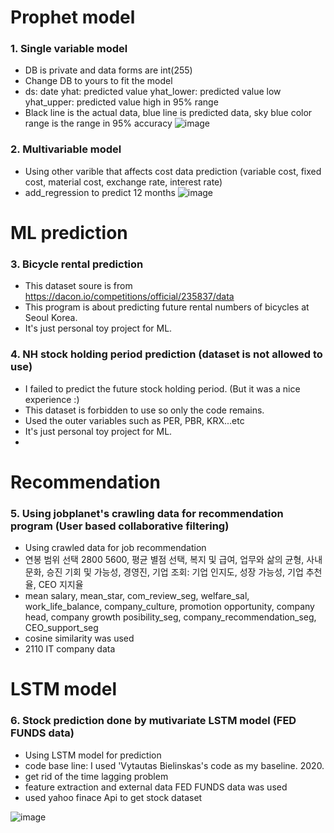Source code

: # Prophet model
### 1. Single variable model
- DB is private and data forms are int(255)
- Change DB to yours to fit the model
- ds: date  yhat: predicted value  yhat_lower: predicted value low  yhat_upper: predicted value high in 95% range
- Black line is the actual data, blue line is predicted data, sky blue color range is the range in 95% accuracy
![image](https://user-images.githubusercontent.com/50603209/131627632-e13152a9-1b76-4b3b-9e6e-08e6cea4804f.png)

### 2. Multivariable model
- Using other varible that affects cost data prediction (variable cost, fixed cost, material cost, exchange rate, interest rate)
- add_regression to predict 12 months
![image](https://user-images.githubusercontent.com/50603209/131627531-30e19baf-50e5-483c-9b38-bf52cb4a116c.png)

# ML prediction
### 3. Bicycle rental prediction
* This dataset soure is from https://dacon.io/competitions/official/235837/data
* This program is about predicting future rental numbers of bicycles at Seoul Korea.
* It's just personal toy project for ML.

### 4. NH stock holding period prediction (dataset is not allowed to use)
* I failed to predict the future stock holding period. (But it was a nice experience :)
* This dataset is forbidden to use so only the code remains.
* Used the outer variables such as PER, PBR, KRX...etc
* It's just personal toy project for ML.
* 
# Recommendation
### 5. Using jobplanet's crawling data for recommendation program (User based collaborative filtering)
* Using crawled data for job recommendation
* 연봉 범위 선택 2800 5600, 평균 별점 선택, 복지 및 급여, 업무와 삶의 균형, 사내문화, 승진 기회 및 가능성, 경영진, 기업 조회: 기업 인지도, 성장 가능성, 기업 추천율, CEO 지지율
* mean salary, mean_star, com_review_seg, welfare_sal, work_life_balance, company_culture, promotion opportunity, company head, company growth posibility_seg, company_recommendation_seg, CEO_support_seg
* cosine similarity was used
* 2110 IT company data
# LSTM model
### 6. Stock prediction done by mutivariate LSTM model (FED FUNDS data)
* Using LSTM model for prediction
* code base line: I used 'Vytautas Bielinskas's code as my baseline. 2020.
* get rid of the time lagging problem
* feature extraction and external data FED FUNDS data was used
* used yahoo finace Api to get stock dataset

![image](https://user-images.githubusercontent.com/50603209/141417239-2e16d0da-aadc-4c8b-bfa1-f989e870f365.png)

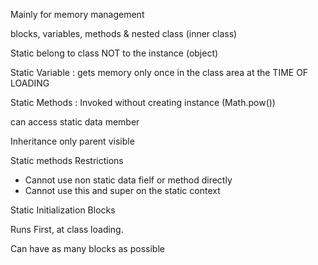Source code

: Mainly for memory management

blocks, variables, methods & nested class (inner class)

Static belong to class NOT to the instance (object)


Static Variable : gets memory only once in the class area at the TIME OF LOADING

Static Methods : Invoked without creating instance (Math.pow())

can access static data member

Inheritance only parent visible

Static methods Restrictions

  * Cannot use non static data fielf or method directly
  * Cannot use this and super on the static context
  
Static Initialization Blocks

Runs First, at class loading.

Can have as many blocks as possible 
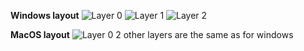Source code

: **Windows layout**
![Layer 0](https://i.imgur.com/npxfWVl.png)
![Layer 1](https://i.imgur.com/8gHlnWv.png)
![Layer 2](https://i.imgur.com/9Gbgw3B.png)

**MacOS layout**
![Layer 0](https://i.imgur.com/g5F6ZVX.png)
2 other layers are the same as for windows
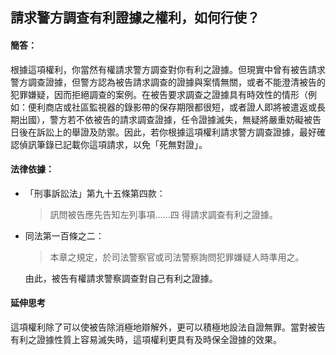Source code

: ## 請求警方調查有利證據之權利，如何行使？

#### 簡答：

根據這項權利，你當然有權請求警方調查對你有利之證據。但現實中曾有被告請求警方調查證據，但警方認為被告請求調查的證據與案情無關，或者不能澄清被告的犯罪嫌疑，因而拒絕調查的案例。在被告要求調查之證據具有時效性的情形（例如：便利商店或社區監視器的錄影帶的保存期限都很短，或者證人即將被遣返或長期出國），警方若不依被告的請求調查證據，任令證據滅失，無疑將嚴重妨礙被告日後在訴訟上的舉證及防禦。因此，若你根據這項權利請求警方調查證據，最好確認偵訊筆錄已記載你這項請求，以免「死無對證」。 

#### 法律依據：

* 「刑事訴訟法」第九十五條第四款：

   > 訊問被告應先告知左列事項……四  得請求調查有利之證據。

* 同法第一百條之二：

   > 本章之規定，於司法警察官或司法警察詢問犯罪嫌疑人時準用之。

   由此，被告有權請求警察調查對自己有利之證據。

#### 延伸思考

這項權利除了可以使被告除消極地辯解外，更可以積極地設法自證無罪。當對被告有利之證據性質上容易滅失時，這項權利更具有及時保全證據的效果。
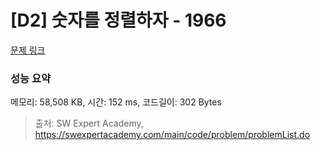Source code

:# [D2] 숫자를 정렬하자 - 1966 

[문제 링크](https://swexpertacademy.com/main/code/problem/problemDetail.do?contestProbId=AV5PrmyKAWEDFAUq) 

### 성능 요약

메모리: 58,508 KB, 시간: 152 ms, 코드길이: 302 Bytes



> 출처: SW Expert Academy, https://swexpertacademy.com/main/code/problem/problemList.do
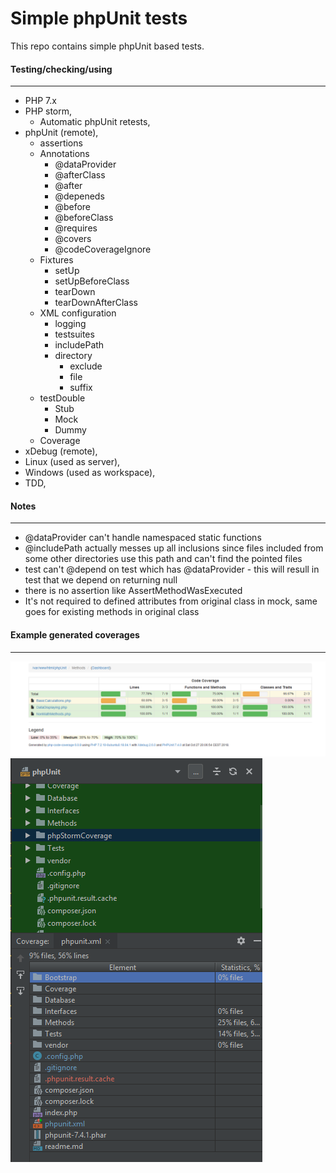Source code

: <h1> Simple phpUnit tests </h1>

<p>
This repo contains simple phpUnit based tests.
</p>

<h4>Testing/checking/using</h4>
<hr/>

<ul>
<li>PHP 7.x</li>
<li>PHP storm,
    <ul>
        <li>Automatic phpUnit retests,</li>
    </ul></li>    
<li>phpUnit (remote),
    <ul>
        <li>assertions</li>
        <li>Annotations
            <ul>
                <li>@dataProvider</li>
                <li>@afterClass</li>
                <li>@after</li>
                <li>@depeneds</li>
                <li>@before</li>
                <li>@beforeClass</li>
                <li>@requires</li>
                <li>@covers</li>
                <li>@codeCoverageIgnore</li>
            </ul>
        </li>
        <li>Fixtures
              <ul>
                  <li>setUp</li>
                  <li>setUpBeforeClass</li>
                  <li>tearDown</li>
                  <li>tearDownAfterClass</li>
              </ul>      
        </li>
        <li>XML configuration
              <ul>
                  <li>logging</li>
                  <li>testsuites</li>
                  <li>includePath</li>
                  <li>directory
                        <ul>
                         <li>exclude</li>                        
                         <li>file</li>                        
                         <li>suffix</li>                        
                        </ul>                  
                  </li>
              </ul>      
        </li>
        <li>testDouble
            <ul>
                <li>Stub</li>
                <li>Mock</li>
                <li>Dummy</li>
            </ul>
        </li>        
        <li>Coverage</li>
    </ul></li>
<li>xDebug (remote),</li>
<li>Linux (used as server),</li>
<li>Windows (used as workspace),</li>
<li>TDD,</li>
</li>
</ul>
<h4>Notes</h4>
<hr/>

<ul>
    <li>@dataProvider can't handle namespaced static functions</li>
    <li>@includePath actually messes up all inclusions since files included from some other directories use this path and can't find the pointed files</li>
    <li>test can't @depend on test which has @dataProvider - this will resull in test that we depend on returning null</li>
    <li>there is no assertion like AssertMethodWasExecuted</li>
    <li>It's not required to defined attributes from original class in mock, same goes for existing methods in original class</li>
</ul>

<h4>Example generated coverages</h4>
<hr/>

<img src="https://raw.githubusercontent.com/Volmarg/phpUnit/master/2.png" />
<img src="https://raw.githubusercontent.com/Volmarg/phpUnit/master/1.png" />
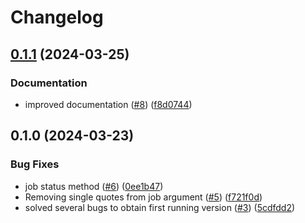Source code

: # Changelog

## [0.1.1](https://github.com/jannisspeer/snakemake-executor-plugin-htcondor/compare/v0.1.0...v0.1.1) (2024-03-25)


### Documentation

* improved documentation ([#8](https://github.com/jannisspeer/snakemake-executor-plugin-htcondor/issues/8)) ([f8d0744](https://github.com/jannisspeer/snakemake-executor-plugin-htcondor/commit/f8d07440cd4a40d5eca00c35f1d094694681e5cf))

## 0.1.0 (2024-03-23)


### Bug Fixes

* job status method ([#6](https://github.com/jannisspeer/snakemake-executor-plugin-htcondor/issues/6)) ([0ee1b47](https://github.com/jannisspeer/snakemake-executor-plugin-htcondor/commit/0ee1b474879e032bc9a53b120aafbf08bdb605af))
* Removing single quotes from job argument ([#5](https://github.com/jannisspeer/snakemake-executor-plugin-htcondor/issues/5)) ([f721f0d](https://github.com/jannisspeer/snakemake-executor-plugin-htcondor/commit/f721f0d20ca5d821ade21be8649e8b2a7d5bf3e8))
* solved several bugs to obtain first running version ([#3](https://github.com/jannisspeer/snakemake-executor-plugin-htcondor/issues/3)) ([5cdfdd2](https://github.com/jannisspeer/snakemake-executor-plugin-htcondor/commit/5cdfdd2937206d46d2f615ac5a3c4ae20d440907))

* [What you are asked to do]: Scan the entries above and return each line that holds "only".

* [Result]:
* This dataset is forbidden to use so only the code remains.
Static Variable : gets memory only once in the class area at the TIME OF LOADING
Inheritance only parent visible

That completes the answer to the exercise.